[Task input Boundary: Start]

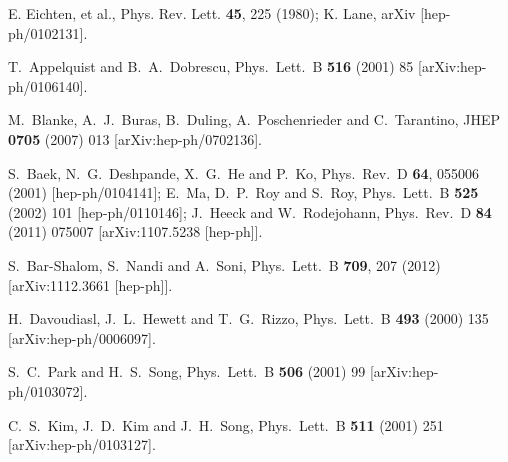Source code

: \begin{thebibliography}{99}
 E. Eichten, et al., Phys. Rev. Lett. {\bf 45}, 225 (1980);
K. Lane, arXiv [hep-ph/0102131].

 T.~Appelquist and B.~A.~Dobrescu, 
Phys.\ Lett.\ B
\textbf{516}
(2001) 85 [arXiv:hep-ph/0106140]. %

  M.~Blanke, A.~J.~Buras, B.~Duling, A.~Poschenrieder and C.~Tarantino,
  JHEP {\bf 0705} (2007) 013
  [arXiv:hep-ph/0702136].


  S.~Baek, N.~G.~Deshpande, X.~G.~He and P.~Ko,
  Phys.\ Rev.\ D {\bf 64}, 055006 (2001)
  [hep-ph/0104141];
  E.~Ma, D.~P.~Roy and S.~Roy,
  Phys.\ Lett.\ B {\bf 525} (2002) 101
  [hep-ph/0110146];
%
  J.~Heeck and W.~Rodejohann,
  Phys.\ Rev.\ D {\bf 84} (2011) 075007
  [arXiv:1107.5238 [hep-ph]].

  S.~Bar-Shalom, S.~Nandi and A.~Soni,
  Phys.\ Lett.\ B {\bf 709}, 207 (2012)
  [arXiv:1112.3661 [hep-ph]].


  H.~Davoudiasl, J.~L.~Hewett and T.~G.~Rizzo,
  Phys.\ Lett.\  B {\bf 493} (2000) 135
  [arXiv:hep-ph/0006097].

S.~C.~Park and H.~S.~Song,
Phys.\ Lett.\  B {\bf 506} (2001) 99 [arXiv:hep-ph/0103072].

  C.~S.~Kim, J.~D.~Kim and J.~H.~Song,
  Phys.\ Lett.\  B {\bf 511} (2001) 251
  [arXiv:hep-ph/0103127].


\end{thebibliography}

[Task input Boundary: End]

Find the lines above that contain the word "Lett" and copy each one.

 E. Eichten, et al., Phys. Rev. Lett. {\bf 45}, 225 (1980);
Phys.\ Lett.\ B
  Phys.\ Lett.\ B {\bf 525} (2002) 101
  Phys.\ Lett.\ B {\bf 709}, 207 (2012)
  Phys.\ Lett.\  B {\bf 493} (2000) 135
Phys.\ Lett.\  B {\bf 506} (2001) 99 [arXiv:hep-ph/0103072].
  Phys.\ Lett.\  B {\bf 511} (2001) 251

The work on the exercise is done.